6 Agosto 2022 – Lucio Causo

 

(1) Cacciatorpediniere “Grecale” apparteneva alla classe Venti o Maestrale (Maestrale, Scirocco, Grecale e Libeccio) progettati nel 1930 e varati nel 1934, entrarono in servizio nello stesso anno. Rappresentarono il cacciatorpediniere italiano moderno. Armamento: 4 pezzi da 120/50, 6 tubi lanciasiluri da 533 mm., un discreto numero di mitragliere e di un sistema per la posa di mine molto avanzato. Nel 1935-36 furono impostati altri 4 cacciatorpediniere dello stesso tipo che costituirono la Classe Oriani ed entrarono in servizio nel 1937. Costituirono una delle migliori squadriglie, la 9^, di naviglio sottile della Marina italiana. Delle otto unità sopravvissero alla guerra solo il caccia Grecale e l’Oriani. Il primo terminò la sua esistenza negli anni Sessanta, mentre il secondo venne ceduto nel 1948 alla Francia, dove prese il nome di D’Estang. Durante la guerra dimostrarono ottime possibilità d’impiego nella scorta alle da carico.

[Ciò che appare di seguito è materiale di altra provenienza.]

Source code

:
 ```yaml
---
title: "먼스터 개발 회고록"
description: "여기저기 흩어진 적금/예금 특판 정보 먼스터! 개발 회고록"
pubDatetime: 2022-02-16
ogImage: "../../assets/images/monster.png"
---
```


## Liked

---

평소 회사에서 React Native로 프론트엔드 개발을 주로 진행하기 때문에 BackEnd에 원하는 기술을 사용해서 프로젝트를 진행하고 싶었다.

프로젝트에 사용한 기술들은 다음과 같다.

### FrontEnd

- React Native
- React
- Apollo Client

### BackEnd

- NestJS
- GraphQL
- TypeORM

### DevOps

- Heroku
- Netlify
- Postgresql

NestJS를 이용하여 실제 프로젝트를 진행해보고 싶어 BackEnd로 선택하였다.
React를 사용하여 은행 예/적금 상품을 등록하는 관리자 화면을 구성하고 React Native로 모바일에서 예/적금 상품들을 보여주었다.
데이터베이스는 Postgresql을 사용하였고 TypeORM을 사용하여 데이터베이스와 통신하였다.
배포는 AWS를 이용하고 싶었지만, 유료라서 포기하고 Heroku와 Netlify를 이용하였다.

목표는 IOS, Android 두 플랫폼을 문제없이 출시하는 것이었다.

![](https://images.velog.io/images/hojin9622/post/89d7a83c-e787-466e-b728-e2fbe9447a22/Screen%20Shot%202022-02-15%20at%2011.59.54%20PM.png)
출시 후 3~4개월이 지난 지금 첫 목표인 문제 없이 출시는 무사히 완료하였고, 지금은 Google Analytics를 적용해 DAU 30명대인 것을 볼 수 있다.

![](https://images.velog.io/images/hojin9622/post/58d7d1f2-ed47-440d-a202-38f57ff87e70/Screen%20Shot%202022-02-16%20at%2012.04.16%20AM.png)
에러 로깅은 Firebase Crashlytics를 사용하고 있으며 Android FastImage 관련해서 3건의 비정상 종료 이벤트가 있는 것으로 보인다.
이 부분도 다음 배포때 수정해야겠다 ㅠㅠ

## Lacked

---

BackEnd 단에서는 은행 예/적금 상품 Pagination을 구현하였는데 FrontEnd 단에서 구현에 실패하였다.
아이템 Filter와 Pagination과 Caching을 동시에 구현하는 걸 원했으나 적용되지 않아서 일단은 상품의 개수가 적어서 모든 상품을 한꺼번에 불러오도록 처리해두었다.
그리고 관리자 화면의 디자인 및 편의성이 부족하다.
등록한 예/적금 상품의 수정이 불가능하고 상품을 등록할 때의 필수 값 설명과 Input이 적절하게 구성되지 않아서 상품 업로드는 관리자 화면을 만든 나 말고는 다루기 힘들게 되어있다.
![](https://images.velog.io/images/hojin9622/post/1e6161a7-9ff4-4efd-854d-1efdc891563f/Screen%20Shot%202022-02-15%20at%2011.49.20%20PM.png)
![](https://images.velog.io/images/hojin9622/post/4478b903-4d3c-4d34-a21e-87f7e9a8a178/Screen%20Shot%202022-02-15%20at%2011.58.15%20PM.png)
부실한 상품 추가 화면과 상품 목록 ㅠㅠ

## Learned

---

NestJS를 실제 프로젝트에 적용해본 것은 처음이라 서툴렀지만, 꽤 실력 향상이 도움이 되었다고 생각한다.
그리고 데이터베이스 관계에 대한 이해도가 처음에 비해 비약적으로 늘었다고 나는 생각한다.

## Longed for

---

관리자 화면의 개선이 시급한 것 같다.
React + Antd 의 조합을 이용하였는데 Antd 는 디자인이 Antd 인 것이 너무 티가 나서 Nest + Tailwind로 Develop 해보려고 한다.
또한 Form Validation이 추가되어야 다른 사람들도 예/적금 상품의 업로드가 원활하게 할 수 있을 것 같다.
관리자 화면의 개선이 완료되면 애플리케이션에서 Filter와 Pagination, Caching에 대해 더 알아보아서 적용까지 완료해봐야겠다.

(2) Le due navi da battaglia (Classe Vittorio Veneto) furono impostate nel 1934 con i nomi di Vittorio Veneto e Littorio e con i nuovi cannoni da 381/50 mm. che offrivano serie garanzie di buona riuscita. Avevano 41.782 tonnellate di stazza e 139.561 HP con 239 giri delle eliche che permettevano di raggiungere i 31.239 nodi di velocità. Iniziata la costruzione nel 1934, le due corazzate furono completate nel 1937 ed entrarono in servizio con gli equipaggi non ancora perfettamente addestrati. La Littorio, armata con pezzi da 381, da 150 e da 240 laterali, tenne impegnati nel Mediterraneo forti aliquote del naviglio da battaglia britannico. La corazzata Littorio prese parte diretta alla 2^ battaglia della Sirte (specchio di mare tra Cirenaica e Tripoli), nel Mediterraneo, il 21/22 marzo 1942, al comando dell’Ammiraglio Angelo Iachino, che uscì in mare con la sua squadra navale, per attaccare le unità britanniche dirette a Malta con i rifornimenti. Alla fine della battaglia, le unità italiane ne uscirono vittoriose perché impedirono l‘arrivo delle navi da carico britanniche all’isola. La 1^ battaglia della Sirte si era svolta il 17 dicembre 1941 con la partecipazione delle corazzate Vittorio Veneto e Littorio che scortavano un convoglio di navi italiane dirette in nord Africa per rifornire le truppe italo-tedesche che combattevano nel deserto egiziano.

(3) Petroliera italiana di 4.869 tonnellate requisita dal Ministero della Marina per trasportare carburante necessario alle truppe che combattevano in Africa Settentrionale. Il 25 ottobre 1942 fu affondata da bombardieri inglesi “Beaufort” provenienti dall’Egitto, mentre era diretta a Tobruk con un carico di benzina e olio lubrificante.

(4) Torpediniera appartenente alla Cl. “Spica” – Tipo “Acione” – Autoaffondata a La Spezia dal proprio equipaggio in seguito all’armistizio dell’8 settembre 1943. Recuperata dai tedeschi all’inizio del 1944, fu nominata TA 49. Venne affondata da una bomba il 4 novembre 1944 durante un bombardamento aereo, mentre si trovava ancora in riparazione.

Un pensiero su “Segnalatore ANTONIO MANGIA di Torre San Giovanni (Ugento)

  1. Sono passati tantissimi anni da quell’incontro, scrissi l’articolo per la pubblicazione ma non fu possibile per una serie di eventi che me lo impedirono. Finalmente, tornato a casa, l’ho ripreso, e dopo modifiche, correzioni e ulteriori ricerche, l’ho pubblicato, mantenendo la parola data all’amico Antonio. Ora vorrei che lo leggesse con la sua famiglia.